TRY IT ▸ Copy the lines below exactly. Start at the first and finish with the line containing "- [I Just Want".

Start of TASK INPUTS

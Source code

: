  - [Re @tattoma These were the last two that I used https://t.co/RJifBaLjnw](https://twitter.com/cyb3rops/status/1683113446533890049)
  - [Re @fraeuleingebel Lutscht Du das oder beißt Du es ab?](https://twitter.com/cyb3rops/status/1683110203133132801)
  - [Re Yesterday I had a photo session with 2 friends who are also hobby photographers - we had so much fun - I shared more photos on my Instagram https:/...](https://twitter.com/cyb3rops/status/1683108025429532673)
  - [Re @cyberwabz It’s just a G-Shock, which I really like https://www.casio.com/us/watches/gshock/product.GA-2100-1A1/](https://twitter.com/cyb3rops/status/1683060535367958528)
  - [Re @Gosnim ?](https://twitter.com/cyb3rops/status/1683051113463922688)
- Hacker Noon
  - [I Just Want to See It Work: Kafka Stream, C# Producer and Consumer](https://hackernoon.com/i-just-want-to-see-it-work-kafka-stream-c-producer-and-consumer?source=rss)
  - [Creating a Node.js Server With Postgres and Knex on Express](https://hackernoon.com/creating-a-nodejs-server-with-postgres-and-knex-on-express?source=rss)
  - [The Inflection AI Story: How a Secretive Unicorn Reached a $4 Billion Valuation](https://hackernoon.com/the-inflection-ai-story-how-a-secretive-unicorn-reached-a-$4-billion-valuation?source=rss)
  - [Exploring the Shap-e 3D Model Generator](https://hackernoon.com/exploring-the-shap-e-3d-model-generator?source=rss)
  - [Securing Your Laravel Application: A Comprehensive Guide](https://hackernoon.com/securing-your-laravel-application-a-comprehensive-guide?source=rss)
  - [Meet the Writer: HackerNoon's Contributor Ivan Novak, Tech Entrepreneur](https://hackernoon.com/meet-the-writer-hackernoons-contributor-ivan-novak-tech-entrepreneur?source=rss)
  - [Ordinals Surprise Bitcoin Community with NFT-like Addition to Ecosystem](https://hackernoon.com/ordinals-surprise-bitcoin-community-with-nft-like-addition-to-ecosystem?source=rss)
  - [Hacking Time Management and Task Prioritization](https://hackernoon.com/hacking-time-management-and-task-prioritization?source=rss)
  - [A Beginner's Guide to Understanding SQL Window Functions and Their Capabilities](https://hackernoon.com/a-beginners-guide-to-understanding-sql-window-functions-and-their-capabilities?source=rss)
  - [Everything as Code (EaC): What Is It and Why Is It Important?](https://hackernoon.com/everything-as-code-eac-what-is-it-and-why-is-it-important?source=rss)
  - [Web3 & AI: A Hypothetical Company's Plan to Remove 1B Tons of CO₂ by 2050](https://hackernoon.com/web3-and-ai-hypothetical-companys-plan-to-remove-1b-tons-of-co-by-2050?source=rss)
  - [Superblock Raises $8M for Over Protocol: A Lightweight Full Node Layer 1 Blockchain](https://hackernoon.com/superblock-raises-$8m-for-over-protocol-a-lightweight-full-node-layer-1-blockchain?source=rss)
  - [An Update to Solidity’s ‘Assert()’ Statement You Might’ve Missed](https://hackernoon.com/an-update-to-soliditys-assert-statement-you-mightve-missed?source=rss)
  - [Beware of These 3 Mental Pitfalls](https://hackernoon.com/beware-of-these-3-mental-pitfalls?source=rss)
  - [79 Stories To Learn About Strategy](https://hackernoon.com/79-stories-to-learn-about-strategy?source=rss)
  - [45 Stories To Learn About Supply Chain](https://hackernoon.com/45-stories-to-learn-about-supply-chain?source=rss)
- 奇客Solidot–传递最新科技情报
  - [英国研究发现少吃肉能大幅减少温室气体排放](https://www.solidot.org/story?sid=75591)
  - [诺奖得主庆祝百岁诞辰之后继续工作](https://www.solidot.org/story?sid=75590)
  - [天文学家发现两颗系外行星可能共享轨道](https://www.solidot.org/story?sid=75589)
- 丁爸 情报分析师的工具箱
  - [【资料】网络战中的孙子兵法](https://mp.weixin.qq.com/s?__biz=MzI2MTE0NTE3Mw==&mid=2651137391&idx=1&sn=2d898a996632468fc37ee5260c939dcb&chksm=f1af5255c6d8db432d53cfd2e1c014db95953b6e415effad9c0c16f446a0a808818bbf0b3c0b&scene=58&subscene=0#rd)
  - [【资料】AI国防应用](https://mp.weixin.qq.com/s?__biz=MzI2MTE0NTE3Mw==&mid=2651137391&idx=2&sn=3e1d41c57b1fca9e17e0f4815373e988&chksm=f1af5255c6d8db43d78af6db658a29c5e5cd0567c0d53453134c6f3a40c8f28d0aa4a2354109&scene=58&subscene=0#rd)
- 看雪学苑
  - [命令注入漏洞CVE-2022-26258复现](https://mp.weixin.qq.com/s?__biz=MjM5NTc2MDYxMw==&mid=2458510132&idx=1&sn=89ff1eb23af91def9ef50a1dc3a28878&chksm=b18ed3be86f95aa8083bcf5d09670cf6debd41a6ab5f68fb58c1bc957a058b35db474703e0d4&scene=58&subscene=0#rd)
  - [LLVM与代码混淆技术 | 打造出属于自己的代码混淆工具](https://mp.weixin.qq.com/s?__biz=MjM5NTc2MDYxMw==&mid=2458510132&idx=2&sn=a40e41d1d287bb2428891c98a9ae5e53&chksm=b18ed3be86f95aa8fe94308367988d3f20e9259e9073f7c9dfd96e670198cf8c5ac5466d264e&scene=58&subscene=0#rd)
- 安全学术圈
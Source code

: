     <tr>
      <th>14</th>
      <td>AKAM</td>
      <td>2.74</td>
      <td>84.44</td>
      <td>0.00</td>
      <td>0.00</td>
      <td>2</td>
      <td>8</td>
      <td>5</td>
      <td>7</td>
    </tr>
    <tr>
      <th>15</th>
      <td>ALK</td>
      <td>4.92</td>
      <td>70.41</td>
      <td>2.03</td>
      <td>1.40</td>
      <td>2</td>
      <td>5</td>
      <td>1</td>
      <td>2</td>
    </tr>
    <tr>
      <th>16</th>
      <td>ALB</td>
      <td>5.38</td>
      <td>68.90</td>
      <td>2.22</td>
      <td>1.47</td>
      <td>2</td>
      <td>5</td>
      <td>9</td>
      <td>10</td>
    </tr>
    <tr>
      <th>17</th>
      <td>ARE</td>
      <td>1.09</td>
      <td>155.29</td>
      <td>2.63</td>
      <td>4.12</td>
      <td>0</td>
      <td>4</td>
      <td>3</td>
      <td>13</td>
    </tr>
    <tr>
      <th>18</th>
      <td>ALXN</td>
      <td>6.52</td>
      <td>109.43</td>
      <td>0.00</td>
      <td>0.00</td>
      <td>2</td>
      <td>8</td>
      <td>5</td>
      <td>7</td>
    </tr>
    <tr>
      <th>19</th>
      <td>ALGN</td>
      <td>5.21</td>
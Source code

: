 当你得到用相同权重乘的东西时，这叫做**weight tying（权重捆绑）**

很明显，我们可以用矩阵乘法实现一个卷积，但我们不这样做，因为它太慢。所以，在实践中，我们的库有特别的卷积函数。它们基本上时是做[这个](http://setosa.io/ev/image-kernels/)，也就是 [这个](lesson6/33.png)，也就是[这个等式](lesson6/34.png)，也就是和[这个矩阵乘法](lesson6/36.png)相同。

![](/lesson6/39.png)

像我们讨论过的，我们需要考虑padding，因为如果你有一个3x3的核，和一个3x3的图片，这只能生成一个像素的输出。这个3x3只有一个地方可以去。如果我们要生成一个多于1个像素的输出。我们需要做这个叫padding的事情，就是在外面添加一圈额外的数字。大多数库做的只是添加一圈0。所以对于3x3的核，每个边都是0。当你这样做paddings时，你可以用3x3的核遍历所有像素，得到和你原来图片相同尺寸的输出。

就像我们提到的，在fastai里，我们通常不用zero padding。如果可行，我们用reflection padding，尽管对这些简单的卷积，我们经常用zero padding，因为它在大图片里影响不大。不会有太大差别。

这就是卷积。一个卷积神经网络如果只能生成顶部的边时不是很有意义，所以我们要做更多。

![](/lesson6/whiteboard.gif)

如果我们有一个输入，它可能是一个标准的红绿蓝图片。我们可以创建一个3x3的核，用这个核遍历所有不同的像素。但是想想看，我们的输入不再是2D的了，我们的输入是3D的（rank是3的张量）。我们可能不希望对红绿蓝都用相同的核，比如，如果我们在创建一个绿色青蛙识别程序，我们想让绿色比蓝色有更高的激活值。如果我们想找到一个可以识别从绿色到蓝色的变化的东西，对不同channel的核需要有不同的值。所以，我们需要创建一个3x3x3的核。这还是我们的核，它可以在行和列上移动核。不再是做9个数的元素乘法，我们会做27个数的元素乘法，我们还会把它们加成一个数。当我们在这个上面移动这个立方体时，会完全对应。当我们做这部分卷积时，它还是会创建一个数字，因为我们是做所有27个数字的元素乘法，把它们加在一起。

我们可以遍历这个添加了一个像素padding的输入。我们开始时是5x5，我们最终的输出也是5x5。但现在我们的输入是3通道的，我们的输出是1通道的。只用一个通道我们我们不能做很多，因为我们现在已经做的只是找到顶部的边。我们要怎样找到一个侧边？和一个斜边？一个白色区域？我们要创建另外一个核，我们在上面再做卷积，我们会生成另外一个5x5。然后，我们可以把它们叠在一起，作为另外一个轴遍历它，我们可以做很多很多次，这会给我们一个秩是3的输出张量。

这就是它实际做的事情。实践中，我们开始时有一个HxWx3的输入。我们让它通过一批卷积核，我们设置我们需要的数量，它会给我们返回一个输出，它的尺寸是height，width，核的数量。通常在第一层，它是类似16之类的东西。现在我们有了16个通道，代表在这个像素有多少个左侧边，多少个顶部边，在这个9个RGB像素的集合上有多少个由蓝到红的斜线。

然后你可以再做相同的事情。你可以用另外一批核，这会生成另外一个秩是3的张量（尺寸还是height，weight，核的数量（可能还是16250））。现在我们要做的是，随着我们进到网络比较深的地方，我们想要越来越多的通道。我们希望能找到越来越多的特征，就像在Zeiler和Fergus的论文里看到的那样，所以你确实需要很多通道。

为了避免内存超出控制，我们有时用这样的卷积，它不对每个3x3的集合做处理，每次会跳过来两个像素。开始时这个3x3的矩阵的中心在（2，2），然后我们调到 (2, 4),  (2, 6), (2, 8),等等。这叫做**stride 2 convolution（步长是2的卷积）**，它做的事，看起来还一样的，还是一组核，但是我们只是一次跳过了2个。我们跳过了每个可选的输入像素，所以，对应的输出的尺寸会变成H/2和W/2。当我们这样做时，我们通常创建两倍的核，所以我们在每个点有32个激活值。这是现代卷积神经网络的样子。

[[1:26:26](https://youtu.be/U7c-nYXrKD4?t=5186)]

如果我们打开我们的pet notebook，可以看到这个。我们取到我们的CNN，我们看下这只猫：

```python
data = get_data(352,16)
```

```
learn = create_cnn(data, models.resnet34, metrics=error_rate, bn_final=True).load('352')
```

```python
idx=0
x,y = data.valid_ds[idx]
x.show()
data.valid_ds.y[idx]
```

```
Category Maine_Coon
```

End of TASK INPUTS

OUTPUT BELOW ▸
Source code

:  - [Re @tattoma These were the last two that I used https://t.co/RJifBaLjnw](https://twitter.com/cyb3rops/status/1683113446533890049)
  - [Re @fraeuleingebel Lutscht Du das oder beißt Du es ab?](https://twitter.com/cyb3rops/status/1683110203133132801)
  - [Re Yesterday I had a photo session with 2 friends who are also hobby photographers - we had so much fun - I shared more photos on my Instagram https:/...](https://twitter.com/cyb3rops/status/1683108025429532673)
  - [Re @cyberwabz It’s just a G-Shock, which I really like https://www.casio.com/us/watches/gshock/product.GA-2100-1A1/](https://twitter.com/cyb3rops/status/1683060535367958528)
  - [Re @Gosnim ?](https://twitter.com/cyb3rops/status/1683051113463922688)
- Hacker Noon
  - [I Just Want to See It Work: Kafka Stream, C# Producer and Consumer](https://hackernoon.com/i-just-want-to-see-it-work-kafka-stream-c-producer-and-consumer?source=rss)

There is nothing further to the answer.